Meeting Room AV Design Sydney

How to Design a Meeting Room That Actually Works

A successful meeting room is not defined by how much technology it contains. It works because people can enter, start a meeting, share content and communicate clearly without needing technical assistance.

Written by Mike Tiryaki Masters Voice Technology July 3, 2026

Start with the User Experience

A meeting room works when the technology disappears into the background.

Many meeting rooms contain good products but still frustrate their users. The display may be too small, the microphones may not cover every seat, the camera may show the side of people's heads or the system may require several remotes and adapters before a meeting can begin.

Effective meeting room design starts with the experience the organisation wants to create. Employees should be able to enter the room, join the correct meeting, present content and communicate with remote participants using a clear and repeatable process.

The objective of professional commercial AV design is not to install the largest possible collection of equipment. It is to combine the right display, camera, microphones, loudspeakers, connectivity and control system into one reliable room.

01

Fast to start

Users can begin the meeting without searching for cables, remotes, passwords or technical instructions.

02

Easy to hear

Every participant can be heard clearly by people in the room and those joining remotely.

03

Easy to see

Shared content and remote participants remain readable from every intended seating position.

04

Consistent to operate

Similar rooms use similar controls, terminology and meeting workflows throughout the workplace.

Requirements Before Equipment

Begin with what people need to do in the room.

The same room dimensions can produce very different AV requirements.
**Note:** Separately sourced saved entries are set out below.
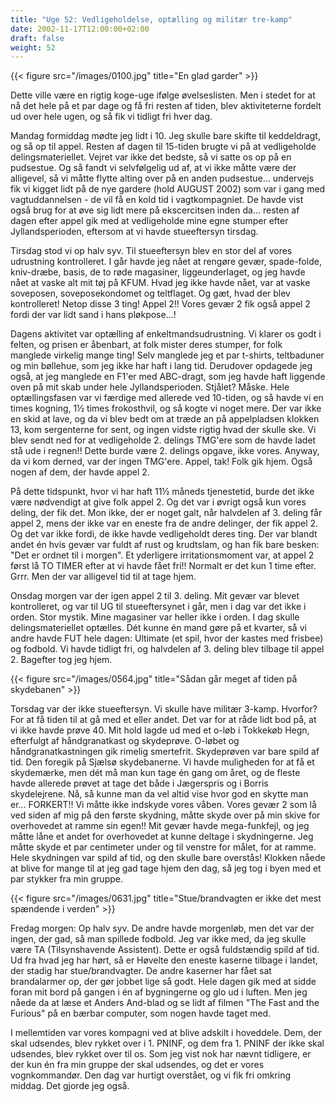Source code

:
```yaml
---
title: "Uge 52: Vedligeholdelse, optælling og militær tre-kamp"
date: 2002-11-17T12:00:00+02:00
draft: false
weight: 52
---
```


{{< figure src="/images/0100.jpg" title="En glad garder" >}}

Dette ville være en rigtig koge-uge ifølge øvelseslisten. Men i stedet for at nå det hele på et par dage og få fri resten af tiden, blev aktiviteterne fordelt ud over hele ugen, og så fik vi tidligt fri hver dag.

Mandag formiddag mødte jeg lidt i 10. Jeg skulle bare skifte til keddeldragt, og så op til appel. Resten af dagen til 15-tiden brugte vi på at vedligeholde delingsmateriellet. Vejret var ikke det bedste, så vi satte os op på en pudsestue. Og så fandt vi selvfølgelig ud af, at vi ikke måtte være der alligevel, så vi måtte flytte alting over på en anden pudsestue... undervejs fik vi kigget lidt på de nye gardere (hold AUGUST 2002) som var i gang med vagtuddannelsen - de vil få en kold tid i vagtkompagniet. De havde vist også brug for at øve sig lidt mere på ekscercitsen inden da... resten af dagen efter appel gik med at vedligeholde mine egne stumper efter Jyllandsperioden, eftersom at vi havde stueeftersyn tirsdag.

Tirsdag stod vi op halv syv. Til stueeftersyn blev en stor del af vores udrustning kontrolleret. I går havde jeg nået at rengøre gevær, spade-folde, kniv-dræbe, basis, de to røde magasiner, liggeunderlaget, og jeg havde nået at vaske alt mit tøj på KFUM. Hvad jeg ikke havde nået, var at vaske soveposen, soveposekondomet og teltflaget. Og gæt, hvad der blev kontrolleret! Netop disse 3 ting! Appel 2!! Vores gevær 2 fik også appel 2 fordi der var lidt sand i hans pløkpose...!

Dagens aktivitet var optælling af enkeltmandsudrustning. Vi klarer os godt i felten, og prisen er åbenbart, at folk mister deres stumper, for folk manglede virkelig mange ting! Selv manglede jeg et par t-shirts, teltbaduner og min bøllehue, som jeg ikke har haft i lang tid. Derudover opdagede jeg også, at jeg manglede en F1'er med ABC-dragt, som jeg havde haft liggende oven på mit skab under hele Jyllandsperioden. Stjålet? Måske. Hele optællingsfasen var vi færdige med allerede ved 10-tiden, og så havde vi en times kogning, 1½ times frokosthvil, og så kogte vi noget mere. Der var ikke en skid at lave, og da vi blev bedt om at træde an på appelpladsen klokken 13, kom sergenterne for sent, og ingen vidste rigtig hvad der skulle ske. Vi blev sendt ned for at vedligeholde 2. delings TMG'ere som de havde ladet stå ude i regnen!! Dette burde være 2. delings opgave, ikke vores. Anyway, da vi kom derned, var der ingen TMG'ere. Appel, tak! Folk gik hjem. Også nogen af dem, der havde appel 2.

På dette tidspunkt, hvor vi har haft 11½ måneds tjenestetid, burde det ikke være nødvendigt at give folk appel 2. Og det var i øvrigt også kun vores deling, der fik det. Mon ikke, der er noget galt, når halvdelen af 3. deling får appel 2, mens der ikke var en eneste fra de andre delinger, der fik appel 2. Og det var ikke fordi, de ikke havde vedligeholdt deres ting. Der var blandt andet én hvis gevær var fuldt af rust og krudtslam, og han fik bare besken: "Det er ordnet til i morgen". Et yderligere irritationsmoment var, at appel 2 først lå TO TIMER efter at vi havde fået fri!! Normalt er det kun 1 time efter. Grrr. Men der var alligevel tid til at tage hjem.

Onsdag morgen var der igen appel 2 til 3. deling. Mit gevær var blevet kontrolleret, og var til UG til stueeftersynet i går, men i dag var det ikke i orden. Stor mystik. Mine magasiner var heller ikke i orden. I dag skulle delingsmateriellet optælles. Dét kunne én mand gøre på et kvarter, så vi andre havde FUT hele dagen: Ultimate (et spil, hvor der kastes med frisbee) og fodbold. Vi havde tidligt fri, og halvdelen af 3. deling blev tilbage til appel 2. Bagefter tog jeg hjem.

{{< figure src="/images/0564.jpg" title="Sådan går meget af tiden på skydebanen" >}}

Torsdag var der ikke stueeftersyn. Vi skulle have militær 3-kamp. Hvorfor? For at få tiden til at gå med et eller andet. Det var for at råde lidt bod på, at vi ikke havde prøve 40. Mit hold lagde ud med et o-løb i Tokkekøb Hegn, efterfulgt af håndgranatkast og skydeprøve. O-løbet og håndgranatkastningen gik rimelig smertefrit. Skydeprøven var bare spild af tid. Den foregik på Sjælsø skydebanerne. Vi havde muligheden for at få et skydemærke, men dét må man kun tage én gang om året, og de fleste havde allerede prøvet at tage det både i Jægerspris og i Borris skydelejrene. Nå, så kunne man da vel altid vise hvor god en skytte man er... FORKERT!! Vi måtte ikke indskyde vores våben. Vores gevær 2 som lå ved siden af mig på den første skydning, måtte skyde over på min skive for overhovedet at ramme sin egen!! Mit gevær havde mega-funkfejl, og jeg måtte låne et andet for overhovedet at kunne deltage i skydningerne. Jeg måtte skyde et par centimeter under og til venstre for målet, for at ramme. Hele skydningen var spild af tid, og den skulle bare overstås! Klokken nåede at blive for mange til at jeg gad tage hjem den dag, så jeg tog i byen med et par stykker fra min gruppe.

{{< figure src="/images/0631.jpg" title="Stue/brandvagten er ikke det mest spændende i verden" >}}

Fredag morgen: Op halv syv. De andre havde morgenløb, men det var der ingen, der gad, så man spillede fodbold. Jeg var ikke med, da jeg skulle være TA (Tilsynshavende Assistent). Dette er også fuldstændig spild af tid. Ud fra hvad jeg har hørt, så er Høvelte den eneste kaserne tilbage i landet, der stadig har stue/brandvagter. De andre kaserner har fået sat brandalarmer op, der gør jobbet lige så godt. Hele dagen gik med at sidde foran mit bord på gangen i én af bygningerne og glo ud i luften. Men jeg nåede da at læse et Anders And-blad og se lidt af filmen "The Fast and the Furious" på en bærbar computer, som nogen havde taget med.

I mellemtiden var vores kompagni ved at blive adskilt i hoveddele. Dem, der skal udsendes, blev rykket over i 1. PNINF, og dem fra 1. PNINF der ikke skal udsendes, blev rykket over til os. Som jeg vist nok har nævnt tidligere, er der kun én fra min gruppe der skal udsendes, og det er vores vognkommandør. Den dag var hurtigt overstået, og vi fik fri omkring middag. Det gjorde jeg også.
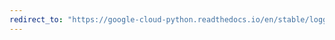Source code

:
 ```yaml
---
redirect_to: "https://google-cloud-python.readthedocs.io/en/stable/logging/transports-thread.html"
---
```

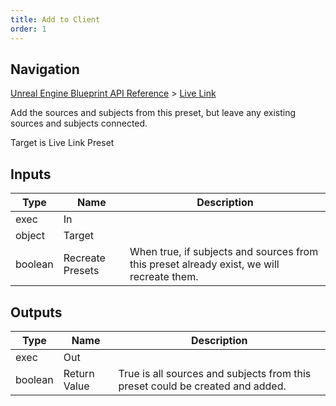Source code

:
 ```yaml
---
title: Add to Client
order: 1
---
```

## Navigation

[Unreal Engine Blueprint API Reference](https://dev.epicgames.com/documentation/en-us/unreal-engine/BlueprintAPI) > [Live Link](https://dev.epicgames.com/documentation/en-us/unreal-engine/BlueprintAPI/LiveLink)

Add the sources and subjects from this preset, but leave any existing sources and subjects connected.

Target is Live Link Preset

## Inputs

| Type | Name | Description |
| --- | --- | --- |
| exec | In |  |
| object | Target |  |
| boolean | Recreate Presets | When true, if subjects and sources from this preset already exist, we will recreate them. |

## Outputs

| Type | Name | Description |
| --- | --- | --- |
| exec | Out |  |
| boolean | Return Value | True is all sources and subjects from this preset could be created and added. |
A routine internal meeting space does not need the same system as an executive boardroom, client presentation room or divisible training facility.

01

Who uses the room?

Consider employees, executives, clients, trainers, external guests and people joining from different offices or devices.

02

What meetings occur?

Identify routine video calls, presentations, workshops, confidential meetings, training sessions and hybrid collaboration.

03

Which platform is primary?

Confirm whether the organisation mainly uses Microsoft Teams, Zoom, Google Meet, Webex or a mixture of external platforms.

04

How is content shared?

Decide whether users need wireless presentation, HDMI, USB-C, a room computer, a laptop connection or several options.

05

How critical is the room?

An executive boardroom or client-facing space may require stronger redundancy, monitoring and support than an occasional huddle room.

06

Will the room change?

Consider movable tables, operable walls, different seating layouts and future requirements before fixing camera and microphone positions.
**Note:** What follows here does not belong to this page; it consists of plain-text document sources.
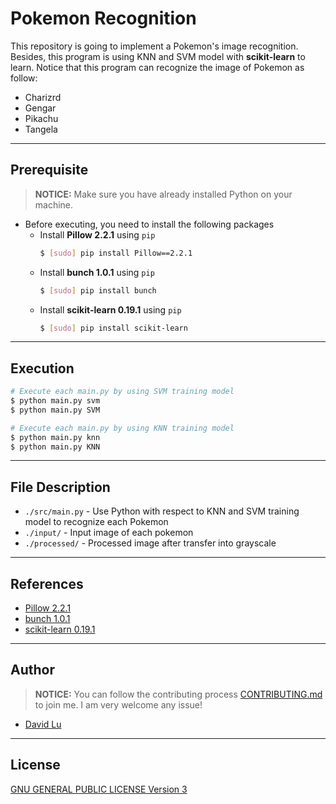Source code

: # Pokemon Recognition

This repository is going to implement a Pokemon's image recognition. Besides, this program is using KNN and SVM model with **scikit-learn** to learn. Notice that this program can recognize the image of Pokemon as follow:
* Charizrd
* Gengar
* Pikachu
* Tangela

---
## Prerequisite

> **NOTICE:** Make sure you have already installed Python on your machine.

* Before executing, you need to install the following packages
    * Install **Pillow 2.2.1** using `pip`
        ```bash
        $ [sudo] pip install Pillow==2.2.1
        ```
    * Install **bunch 1.0.1** using `pip`
        ```bash
        $ [sudo] pip install bunch
        ```
    * Install **scikit-learn 0.19.1** using `pip`
        ```bash
        $ [sudo] pip install scikit-learn
        ```

---
## Execution

```bash
# Execute each main.py by using SVM training model
$ python main.py svm
$ python main.py SVM

# Execute each main.py by using KNN training model
$ python main.py knn
$ python main.py KNN
```

---
## File Description

* `./src/main.py` - Use Python with respect to KNN and SVM training model to recognize each Pokemon
* `./input/` - Input image of each pokemon
* `./processed/` - Processed image after transfer into grayscale

---
## References

* [Pillow 2.2.1](https://pypi.org/project/Pillow/2.2.1/)
* [bunch 1.0.1](https://pypi.org/project/bunch/)
* [scikit-learn 0.19.1](https://pypi.org/project/scikit-learn/)

---
## Author

> **NOTICE:** You can follow the contributing process [CONTRIBUTING.md](CONTRIBUTING.md) to join me. I am very welcome any issue!

* [David Lu](https://github.com/yungshenglu)

---
## License

[GNU GENERAL PUBLIC LICENSE Version 3](LICENSE)
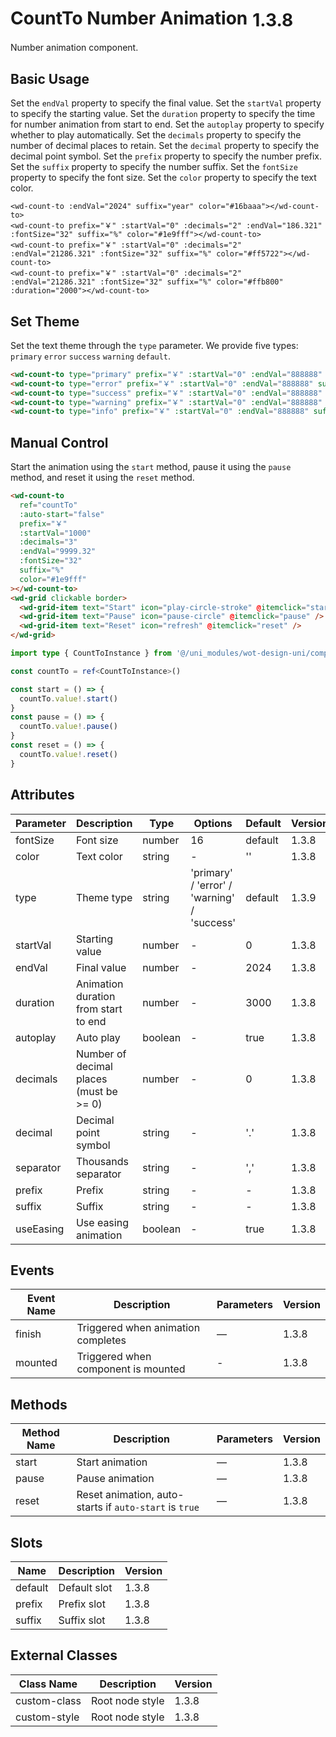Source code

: # CountTo Number Animation<el-tag text style="vertical-align: middle;margin-left:8px;" effect="plain">1.3.8</el-tag>

Number animation component.

## Basic Usage

Set the `endVal` property to specify the final value.
Set the `startVal` property to specify the starting value.
Set the `duration` property to specify the time for number animation from start to end.
Set the `autoplay` property to specify whether to play automatically.
Set the `decimals` property to specify the number of decimal places to retain.
Set the `decimal` property to specify the decimal point symbol.
Set the `prefix` property to specify the number prefix.
Set the `suffix` property to specify the number suffix.
Set the `fontSize` property to specify the font size.
Set the `color` property to specify the text color.

```vue
<wd-count-to :endVal="2024" suffix="year" color="#16baaa"></wd-count-to>
<wd-count-to prefix="￥" :startVal="0" :decimals="2" :endVal="186.321" :fontSize="32" suffix="%" color="#1e9fff"></wd-count-to>
<wd-count-to prefix="￥" :startVal="0" :decimals="2" :endVal="21286.321" :fontSize="32" suffix="%" color="#ff5722"></wd-count-to>
<wd-count-to prefix="￥" :startVal="0" :decimals="2" :endVal="21286.321" :fontSize="32" suffix="%" color="#ffb800" :duration="2000"></wd-count-to>
```

## Set Theme

Set the text theme through the <code>type</code> parameter. We provide five types: <code>primary</code> <code>error</code> <code>success</code> <code>warning</code> <code>default</code>.

```html
<wd-count-to type="primary" prefix="￥" :startVal="0" :endVal="888888" suffix="%"></wd-count-to>
<wd-count-to type="error" prefix="￥" :startVal="0" :endVal="888888" suffix="%"></wd-count-to>
<wd-count-to type="success" prefix="￥" :startVal="0" :endVal="888888" suffix="%"></wd-count-to>
<wd-count-to type="warning" prefix="￥" :startVal="0" :endVal="888888" suffix="%"></wd-count-to>
<wd-count-to type="info" prefix="￥" :startVal="0" :endVal="888888" suffix="%"></wd-count-to>
```

## Manual Control

Start the animation using the `start` method, pause it using the `pause` method, and reset it using the `reset` method.

```html
<wd-count-to
  ref="countTo"
  :auto-start="false"
  prefix="￥"
  :startVal="1000"
  :decimals="3"
  :endVal="9999.32"
  :fontSize="32"
  suffix="%"
  color="#1e9fff"
></wd-count-to>
<wd-grid clickable border>
  <wd-grid-item text="Start" icon="play-circle-stroke" @itemclick="start" />
  <wd-grid-item text="Pause" icon="pause-circle" @itemclick="pause" />
  <wd-grid-item text="Reset" icon="refresh" @itemclick="reset" />
</wd-grid>
```

```ts
import type { CountToInstance } from '@/uni_modules/wot-design-uni/components/wd-count-to/types'

const countTo = ref<CountToInstance>()

const start = () => {
  countTo.value!.start()
}
const pause = () => {
  countTo.value!.pause()
}
const reset = () => {
  countTo.value!.reset()
}
```

## Attributes

| Parameter  | Description                                   | Type    | Options                                      | Default | Version |
| ---------- | --------------------------------------------- | ------- | -------------------------------------------- | ------- | ------- |
| fontSize   | Font size                                     | number  | 16                                           | default | 1.3.8   |
| color      | Text color                                    | string  | -                                            | ''      | 1.3.8   |
| type       | Theme type                                    | string  | 'primary' / 'error' / 'warning' / 'success'  | default | 1.3.9   |
| startVal   | Starting value                                | number  | -                                            | 0       | 1.3.8   |
| endVal     | Final value                                   | number  | -                                            | 2024    | 1.3.8   |
| duration   | Animation duration from start to end          | number  | -                                            | 3000    | 1.3.8   |
| autoplay   | Auto play                                     | boolean | -                                            | true    | 1.3.8   |
| decimals   | Number of decimal places (must be >= 0)       | number  | -                                            | 0       | 1.3.8   |
| decimal    | Decimal point symbol                          | string  | -                                            | '.'     | 1.3.8   |
| separator  | Thousands separator                           | string  | -                                            | ','     | 1.3.8   |
| prefix     | Prefix                                        | string  | -                                            | -       | 1.3.8   |
| suffix     | Suffix                                        | string  | -                                            | -       | 1.3.8   |
| useEasing  | Use easing animation                          | boolean | -                                            | true    | 1.3.8   |

## Events

| Event Name | Description                           | Parameters | Version |
| ---------- | ------------------------------------- | ---------- | ------- |
| finish     | Triggered when animation completes    | —          | 1.3.8   |
| mounted    | Triggered when component is mounted   | -          | 1.3.8   |

## Methods

| Method Name | Description                                                      | Parameters | Version |
| ----------- | ---------------------------------------------------------------- | ---------- | ------- |
| start       | Start animation                                                  | —          | 1.3.8   |
| pause       | Pause animation                                                  | —          | 1.3.8   |
| reset       | Reset animation, auto-starts if `auto-start` is `true`           | —          | 1.3.8   |

## Slots

| Name    | Description    | Version |
| ------- | -------------- | ------- |
| default | Default slot   | 1.3.8   |
| prefix  | Prefix slot    | 1.3.8   |
| suffix  | Suffix slot    | 1.3.8   |

## External Classes

| Class Name    | Description      | Version |
| ------------- | ---------------- | ------- |
| custom-class  | Root node style  | 1.3.8   |
| custom-style  | Root node style  | 1.3.8   |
Design the meeting workflow before drawing the equipment diagram.

A clear workflow might be: enter the room, select the scheduled meeting, press Join, share content and adjust volume. Every product and control function should support that workflow rather than add another step.

Design the Physical Room and AV Together

The table, displays, camera and seating positions must work as one layout.

A meeting room can fail before any equipment is installed. Poor furniture placement, long viewing distances, strong window light and restricted camera angles cannot always be corrected by buying a more expensive conferencing system.

Viewing

Select the display for the furthest seat

Screen size should be based on the distance to the furthest viewer and the type of information being displayed—not only the number of seats.

  • Allow for spreadsheets and detailed content
  • Check sightlines from every chair
  • Avoid displays mounted too high
  • Consider dual displays for larger rooms

Furniture

Position the table around collaboration

The room table influences viewing, camera angles, microphone coverage, cable pathways and how naturally people face remote participants.

  • Keep all seats within camera coverage
  • Allow access to table connections
  • Avoid placing seats behind one another
  • Plan space for movement and accessibility

Content and People

Decide whether one or two displays are required

A single display may be sufficient in a compact room. Dual displays can keep shared content and remote participants visible at the same time in larger collaboration spaces.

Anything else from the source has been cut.